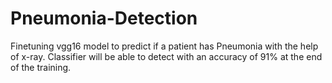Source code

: # Pneumonia-Detection
Finetuning vgg16 model to predict if a patient has Pneumonia with the help of x-ray.
Classifier will be able to detect with an accuracy of 91% at the end of the training.

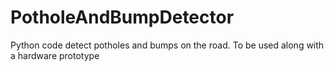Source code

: # PotholeAndBumpDetector
Python code detect potholes and bumps on the road. To be used along with a hardware prototype
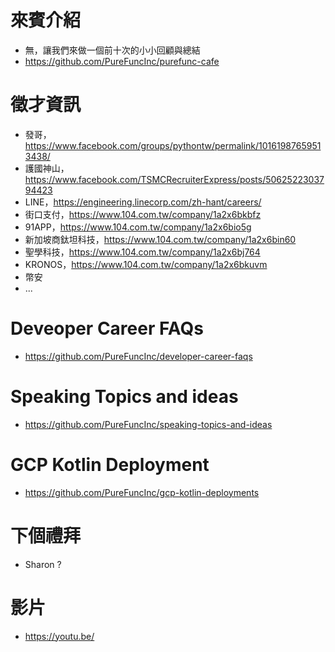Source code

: # 來賓介紹
* 無，讓我們來做一個前十次的小小回顧與總結
* https://github.com/PureFuncInc/purefunc-cafe

# 徵才資訊
* 發哥，https://www.facebook.com/groups/pythontw/permalink/10161987659513438/
* 護國神山，https://www.facebook.com/TSMCRecruiterExpress/posts/5062522303794423
* LINE，https://engineering.linecorp.com/zh-hant/careers/
* 街口支付，https://www.104.com.tw/company/1a2x6bkbfz
* 91APP，https://www.104.com.tw/company/1a2x6bio5g
* 新加坡商鈦坦科技，https://www.104.com.tw/company/1a2x6bin60
* 聖學科技，https://www.104.com.tw/company/1a2x6bj764
* KRONOS，https://www.104.com.tw/company/1a2x6bkuvm
* 幣安
* ...

# Deveoper Career FAQs
* https://github.com/PureFuncInc/developer-career-faqs

# Speaking Topics and ideas
* https://github.com/PureFuncInc/speaking-topics-and-ideas 

# GCP Kotlin Deployment
* https://github.com/PureFuncInc/gcp-kotlin-deployments

# 下個禮拜
* Sharon ? 

# 影片
* https://youtu.be/
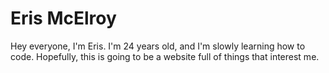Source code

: # Eris McElroy
Hey everyone, I'm Eris. I'm 24 years old, and I'm slowly learning how to code. Hopefully, this is going to be a website full of things that interest me.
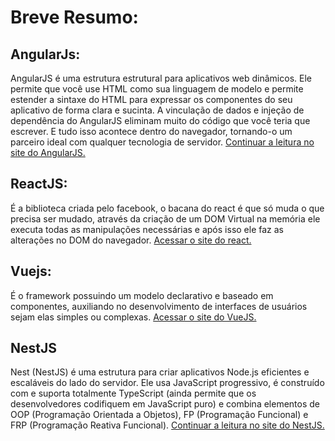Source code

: # Breve Resumo:

## AngularJs:

AngularJS é uma estrutura estrutural para aplicativos web dinâmicos. Ele permite que você use HTML como sua linguagem de modelo e permite estender a sintaxe do HTML para expressar os componentes do seu aplicativo de forma clara e sucinta. A vinculação de dados e injeção de dependência do AngularJS eliminam muito do código que você teria que escrever. E tudo isso acontece dentro do navegador, tornando-o um parceiro ideal com qualquer tecnologia de servidor. [Continuar a leitura no site do AngularJS.](https://docs.angularjs.org/guide/introduction)


## ReactJS:
É a biblioteca criada pelo facebook, o bacana do react é que só muda o que precisa ser mudado, através da criação de um DOM Virtual na memória ele executa todas as manipulações necessárias e após isso ele faz as alterações no DOM do navegador.  [Acessar o site do react.](https://docs.angularjs.org/guide/introduction)

## Vuejs:
É o framework possuindo um modelo declarativo e baseado em componentes, auxiliando no desenvolvimento de interfaces de usuários sejam elas simples ou complexas. [Acessar o site do VueJS.](https://vuejs.org/)

## NestJS
Nest (NestJS) é uma estrutura para criar aplicativos Node.js eficientes e escaláveis ​​do lado do servidor. Ele usa JavaScript progressivo, é construído com e suporta totalmente TypeScript (ainda permite que os desenvolvedores codifiquem em JavaScript puro) e combina elementos de OOP (Programação Orientada a Objetos), FP (Programação Funcional) e FRP (Programação Reativa Funcional).
[Continuar a leitura no site do NestJS.](https://docs.nestjs.com/)


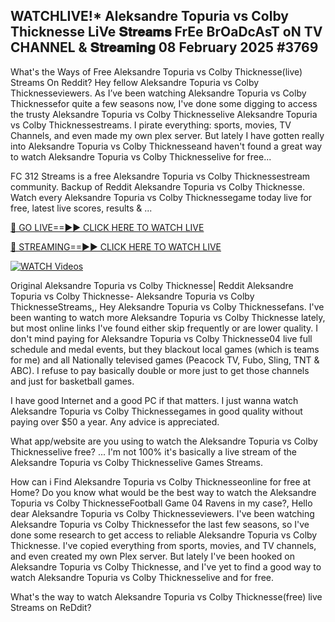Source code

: ## WATCHLIVE!* Aleksandre Topuria vs Colby Thicknesse LiVe 𝐒𝐭𝐫𝐞𝐚𝐦𝐬 FrEe BrOaDcAsT oN TV CHANNEL & 𝐒𝐭𝐫𝐞𝐚𝐦𝐢𝐧𝐠 08 February 2025 #3769

What's the Ways of Free Aleksandre Topuria vs Colby Thicknesse(live) Streams On Reddit? Hey fellow Aleksandre Topuria vs Colby Thicknesseviewers. As I’ve been watching Aleksandre Topuria vs Colby Thicknessefor quite a few seasons now, I've done some digging to access the trusty Aleksandre Topuria vs Colby Thicknesselive Aleksandre Topuria vs Colby Thicknessestreams. I pirate everything: sports, movies, TV Channels, and even made my own plex server. But lately I have gotten really into Aleksandre Topuria vs Colby Thicknesseand haven't found a great way to watch Aleksandre Topuria vs Colby Thicknesselive for free...

FC 312 Streams is a free Aleksandre Topuria vs Colby Thicknessestream community. Backup of Reddit Aleksandre Topuria vs Colby Thicknesse. Watch every Aleksandre Topuria vs Colby Thicknessegame today live for free, latest live scores, results & ...

[🔴 GO LIVE==►► CLICK HERE TO WATCH LIVE](https://streamespn.org/ufc-312-du-plessis-vs-strickland-2-live/?md)

[🔴 STREAMING==►► CLICK HERE TO WATCH LIVE](https://streamespn.org/ufc-312-du-plessis-vs-strickland-2-live/?md)

[![WATCH Videos](https://i.imgur.com/dJHk4Zq.gif)](https://streamespn.org/ufc-312-du-plessis-vs-strickland-2-live/?md)

Original Aleksandre Topuria vs Colby Thicknesse| Reddit Aleksandre Topuria vs Colby Thicknesse- Aleksandre Topuria vs Colby ThicknesseStreams,, Hey Aleksandre Topuria vs Colby Thicknessefans. I've been wanting to watch more Aleksandre Topuria vs Colby Thicknesse lately, but most online links I've found either skip frequently or are lower quality. I don't mind paying for Aleksandre Topuria vs Colby Thicknesse04 live full schedule and medal events, but they blackout local games (which is teams for me) and all Nationally televised games (Peacock TV, Fubo, Sling, TNT & ABC). I refuse to pay basically double or more just to get those channels and just for basketball games.

I have good Internet and a good PC if that matters. I just wanna watch Aleksandre Topuria vs Colby Thicknessegames in good quality without paying over $50 a year. Any advice is appreciated.

What app/website are you using to watch the Aleksandre Topuria vs Colby Thicknesselive free? ... I'm not 100% it's basically a live stream of the Aleksandre Topuria vs Colby Thicknesselive Games Streams.

How can i Find Aleksandre Topuria vs Colby Thicknesseonline for free at Home? Do you know what would be the best way to watch the Aleksandre Topuria vs Colby ThicknesseFootball Game 04 Ravens in my case?, Hello dear Aleksandre Topuria vs Colby Thicknesseviewers. I've been watching Aleksandre Topuria vs Colby Thicknessefor the last few seasons, so I've done some research to get access to reliable Aleksandre Topuria vs Colby Thicknesse. I've copied everything from sports, movies, and TV channels, and even created my own Plex server. But lately I've been hooked on Aleksandre Topuria vs Colby Thicknesse, and I've yet to find a good way to watch Aleksandre Topuria vs Colby Thicknesselive and for free.

What's the way to watch Aleksandre Topuria vs Colby Thicknesse(free) live Streams on ReDdit?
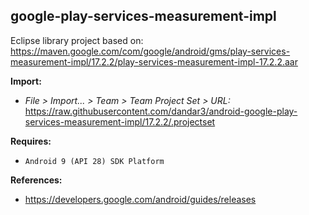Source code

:## google-play-services-measurement-impl

Eclipse library project based on:<br/>
https://maven.google.com/com/google/android/gms/play-services-measurement-impl/17.2.2/play-services-measurement-impl-17.2.2.aar

**Import:**
- _File > Import... > Team > Team Project Set > URL:_<br/>
  https://raw.githubusercontent.com/dandar3/android-google-play-services-measurement-impl/17.2.2/.projectset

**Requires:**
- `Android 9 (API 28) SDK Platform`

**References:**
- https://developers.google.com/android/guides/releases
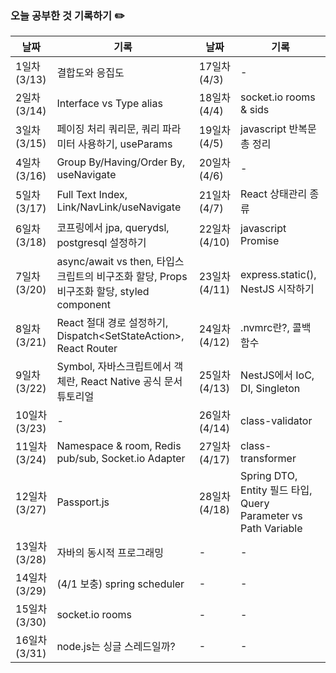 ### 오늘 공부한 것 기록하기 ✏️

| 날짜 | 기록 | 날짜 | 기록 |
| --- | --- | --- | --- |
| 1일차 (3/13) | 결합도와 응집도 | 17일차 (4/3) | - |
| 2일차 (3/14) | Interface vs Type alias | 18일차 (4/4) | socket.io rooms & sids |
| 3일차 (3/15) | 페이징 처리 쿼리문, 쿼리 파라미터 사용하기, useParams | 19일차 (4/5) | javascript 반복문 총 정리 |
| 4일차 (3/16) | Group By/Having/Order By, useNavigate | 20일차 (4/6) | - |
| 5일차 (3/17) | Full Text Index, Link/NavLink/useNavigate | 21일차 (4/7) | React 상태관리 종류 |
| 6일차 (3/18) | 코프링에서 jpa, querydsl, postgresql 설정하기 | 22일차 (4/10) | javascript Promise |
| 7일차 (3/20) | async/await vs then, 타입스크립트의 비구조화 할당, Props 비구조화 할당, styled component | 23일차 (4/11) | express.static(), NestJS 시작하기 |
| 8일차 (3/21) | React 절대 경로 설정하기, Dispatch<SetStateAction<T>>, React Router | 24일차 (4/12) | .nvmrc란?, 콜백 함수 |
| 9일차 (3/22) | Symbol, 자바스크립트에서 객체란, React Native 공식 문서 튜토리얼 | 25일차 (4/13) | NestJS에서 IoC, DI, Singleton |
| 10일차 (3/23) | - | 26일차 (4/14) | class-validator |
| 11일차 (3/24) | Namespace & room, Redis pub/sub, Socket.io Adapter | 27일차 (4/17) | class-transformer |
| 12일차 (3/27) | Passport.js | 28일차 (4/18) | Spring DTO, Entity 필드 타입, Query Parameter vs Path Variable |
| 13일차 (3/28) | 자바의 동시적 프로그래밍 | - | - |
| 14일차 (3/29) | (4/1 보충) spring scheduler | - | - |
| 15일차 (3/30) | socket.io rooms | - | - |
| 16일차 (3/31) | node.js는 싱글 스레드일까? | - | - |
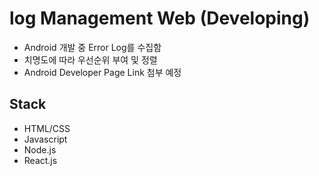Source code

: # log Management Web (Developing)
- Android 개발 중 Error Log를 수집함
- 치명도에 따라 우선순위 부여 및 정렬
- Android Developer Page Link 첨부 예정
## Stack
- HTML/CSS
- Javascript
- Node.js
- React.js
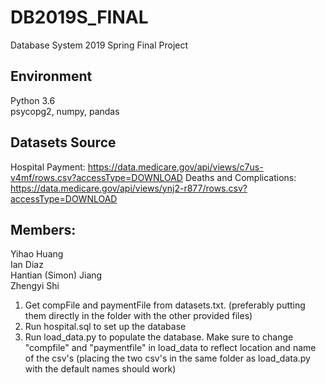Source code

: # DB2019S_FINAL  
Database System 2019 Spring Final Project  
  
## Environment  
Python 3.6  
psycopg2, numpy, pandas  
  
## Datasets Source
Hospital Payment: https://data.medicare.gov/api/views/c7us-v4mf/rows.csv?accessType=DOWNLOAD
Deaths and Complications: https://data.medicare.gov/api/views/ynj2-r877/rows.csv?accessType=DOWNLOAD

  
## Members:  
Yihao Huang  
Ian Diaz  
Hantian (Simon) Jiang  
Zhengyi Shi  

1. Get compFile and paymentFile from datasets.txt. (preferably putting them directly in the folder with the other provided files)
1. Run hospital.sql to set up the database 
2. Run load_data.py to populate the database. 
   Make sure to change "compfile" and "paymentfile" in load_data to reflect location and name of the csv's
   (placing the two csv's in the same folder as load_data.py with the default names should work)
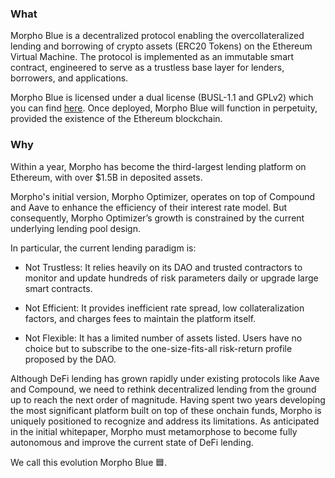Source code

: ### What

Morpho Blue is a decentralized protocol enabling the overcollateralized lending and borrowing of crypto assets (ERC20 Tokens) on the Ethereum Virtual Machine. The protocol is implemented as an immutable smart contract, engineered to serve as a trustless base layer for lenders, borrowers, and applications.

Morpho Blue is licensed under a dual license (BUSL-1.1 and GPLv2) which you can find [here](https://github.com/morpho-org/morpho-blue/blob/main/LICENSE). Once deployed, Morpho Blue will function in perpetuity, provided the existence of the Ethereum blockchain.

### Why

Within a year, Morpho has become the third-largest lending platform on Ethereum, with over $1.5B in deposited assets.

Morpho's initial version, Morpho Optimizer, operates on top of Compound and Aave to enhance the efficiency of their interest rate model. But consequently, Morpho Optimizer’s growth is constrained by the current underlying lending pool design.

In particular, the current lending paradigm is:

- Not Trustless: It relies heavily on its DAO and trusted contractors to monitor and update hundreds of risk parameters daily or upgrade large smart contracts.

- Not Efficient: It provides inefficient rate spread, low collateralization factors, and charges fees to maintain the platform itself.

- Not Flexible: It has a limited number of assets listed. Users have no choice but to subscribe to the one-size-fits-all risk-return profile proposed by the DAO.

Although DeFi lending has grown rapidly under existing protocols like Aave and Compound, we need to rethink decentralized lending from the ground up to reach the next order of magnitude. Having spent two years developing the most significant platform built on top of these onchain funds, Morpho is uniquely positioned to recognize and address its limitations. As anticipated in the initial whitepaper, Morpho must metamorphose to become fully autonomous and improve the current state of DeFi lending.

We call this evolution Morpho Blue 🟦.
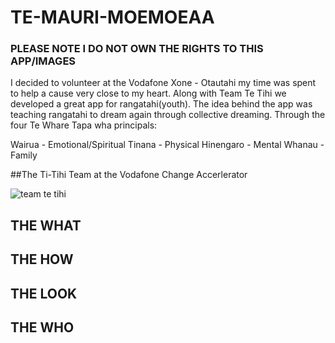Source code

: # TE-MAURI-MOEMOEAA
### PLEASE NOTE I DO NOT OWN THE RIGHTS TO THIS APP/IMAGES

I decided to volunteer at the Vodafone Xone - Otautahi my time was spent to help a cause very close to my heart. Along with Team Te Tihi we developed a great app for rangatahi(youth). The idea behind the app was teaching rangatahi to dream again through collective dreaming. Through the four Te Whare Tapa wha principals: 

Wairua -    Emotional/Spiritual
Tinana -    Physical
Hinengaro - Mental
Whanau -    Family

##The Ti-Tihi Team at the Vodafone Change Accerlerator

![team te tihi](https://user-images.githubusercontent.com/36146995/46374080-49f25580-c6ec-11e8-94b5-daa8fdf24368.jpg)



## THE WHAT



## THE HOW


## THE LOOK



## THE WHO




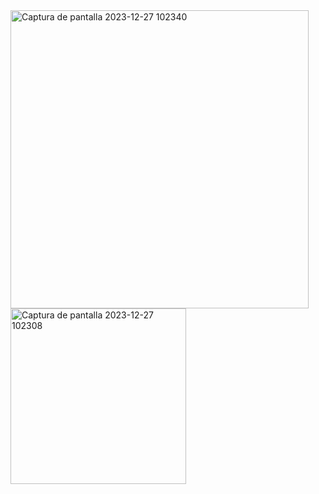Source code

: <img width="477" alt="Captura de pantalla 2023-12-27 102340" src="https://github.com/OlgerCaiza/quevedoturismo/assets/151785332/64720a40-6299-4246-bac9-5f00b0e4558e">

<img width="281" alt="Captura de pantalla 2023-12-27 102308" src="https://github.com/OlgerCaiza/quevedoturismo/assets/151785332/ea9586a0-da98-4486-b3a4-b60ecf7e7c17">
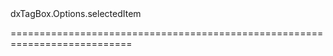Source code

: <!--id-->dxTagBox.Options.selectedItem<!--/id-->
<!--merge--><!--/merge-->
<!--hidden--><!--/hidden-->
===========================================================================
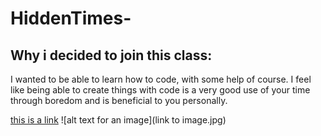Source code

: # HiddenTimes-

## Why i decided to join this class:
I wanted to be able to learn how to code, with some help of course. I feel like being able to create things with code is a very good use of your time through boredom and is beneficial to you personally. 




[this is a link](http://link.com)
![alt text for an image](link to image.jpg)
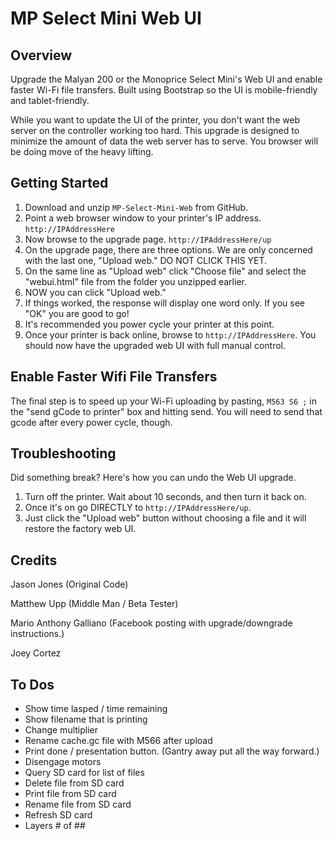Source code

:# MP Select Mini Web UI

## Overview

Upgrade the Malyan 200 or the Monoprice Select Mini's Web UI and enable faster Wi-Fi file transfers. Built using Bootstrap so the UI is mobile-friendly and tablet-friendly.

While you want to update the UI of the printer, you don't want the web server on the controller working too hard. This upgrade is designed to minimize the amount of data the web server has to serve. You browser will be doing move of the heavy lifting.

## Getting Started

1. Download and unzip `MP-Select-Mini-Web` from GitHub.
2. Point a web browser window to your printer's IP address. `http://IPAddressHere`
3. Now browse to the upgrade page. `http://IPAddressHere/up`
4. On the upgrade page, there are three options. We are only concerned with the last one, "Upload web." DO NOT CLICK THIS YET.
5. On the same line as "Upload web" click "Choose file" and select the "webui.html" file from the folder you unzipped earlier.
6. NOW you can click "Upload web."
6. If things worked, the response will display one word only. If you see "OK" you are good to go! 
7. It's recommended you power cycle your printer at this point.
8. Once your printer is back online, browse to `http://IPAddressHere`. You should now have the upgraded web UI with full manual control. 

## Enable Faster Wifi File Transfers

The final step is to speed up your Wi-Fi uploading by pasting, `M563 S6 ;` in the "send gCode to printer" box and hitting send. You will need to send that gcode after every power cycle, though.

## Troubleshooting

Did something break? Here's how you can undo the Web UI upgrade.

1. Turn off the printer. Wait about 10 seconds, and then turn it back on.
3. Once it's on go DIRECTLY to `http://IPAddressHere/up`.
4. Just click the "Upload web" button without choosing a file and it will restore the factory web UI.

## Credits

Jason Jones (Original Code)

Matthew Upp (Middle Man / Beta Tester)

Mario Anthony Galliano (Facebook posting with upgrade/downgrade instructions.)

Joey Cortez

## To Dos

* Show time lasped / time remaining
* Show filename that is printing
* Change multiplier
* Rename cache.gc file with M566 after upload
* Print done / presentation button. (Gantry away put all the way forward.)
* Disengage motors
* Query SD card for list of files
* Delete file from SD card
* Print file from SD card
* Rename file from SD card
* Refresh SD card
* Layers # of ##
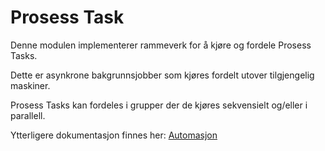 # Prosess Task
Denne modulen implementerer rammeverk for å kjøre og fordele Prosess Tasks.

Dette er asynkrone bakgrunnsjobber som kjøres fordelt utover tilgjengelig maskiner.

Prosess Tasks kan fordeles i grupper der de kjøres sekvensielt og/eller i parallell.

Ytterligere dokumentasjon finnes her: [Automasjon](https://confluence.adeo.no/display/SVF/10.5+Tema+-+Automasjon)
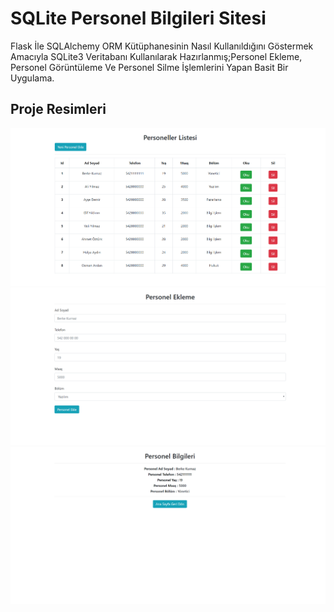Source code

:# SQLite Personel Bilgileri Sitesi
Flask İle SQLAlchemy ORM Kütüphanesinin Nasıl Kullanıldığını Göstermek Amacıyla SQLite3 Veritabanı Kullanılarak Hazırlanmış;Personel Ekleme,
Personel Görüntüleme Ve Personel Silme İşlemlerini Yapan Basit Bir Uygulama.

## Proje Resimleri

![Resim1](https://github.com/berkekurnaz/Flask_Framework_Ornekler/blob/master/2_SQLite_Personel_Bilgileri_Sitesi/r1.png)
![Resim2](https://github.com/berkekurnaz/Flask_Framework_Ornekler/blob/master/2_SQLite_Personel_Bilgileri_Sitesi/r2.png)
![Resim3](https://github.com/berkekurnaz/Flask_Framework_Ornekler/blob/master/2_SQLite_Personel_Bilgileri_Sitesi/r3.png)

→ The problem: Determine how many lines of the listing hold the word "Show" and reply with that figure alone.

→ Exercise response: 2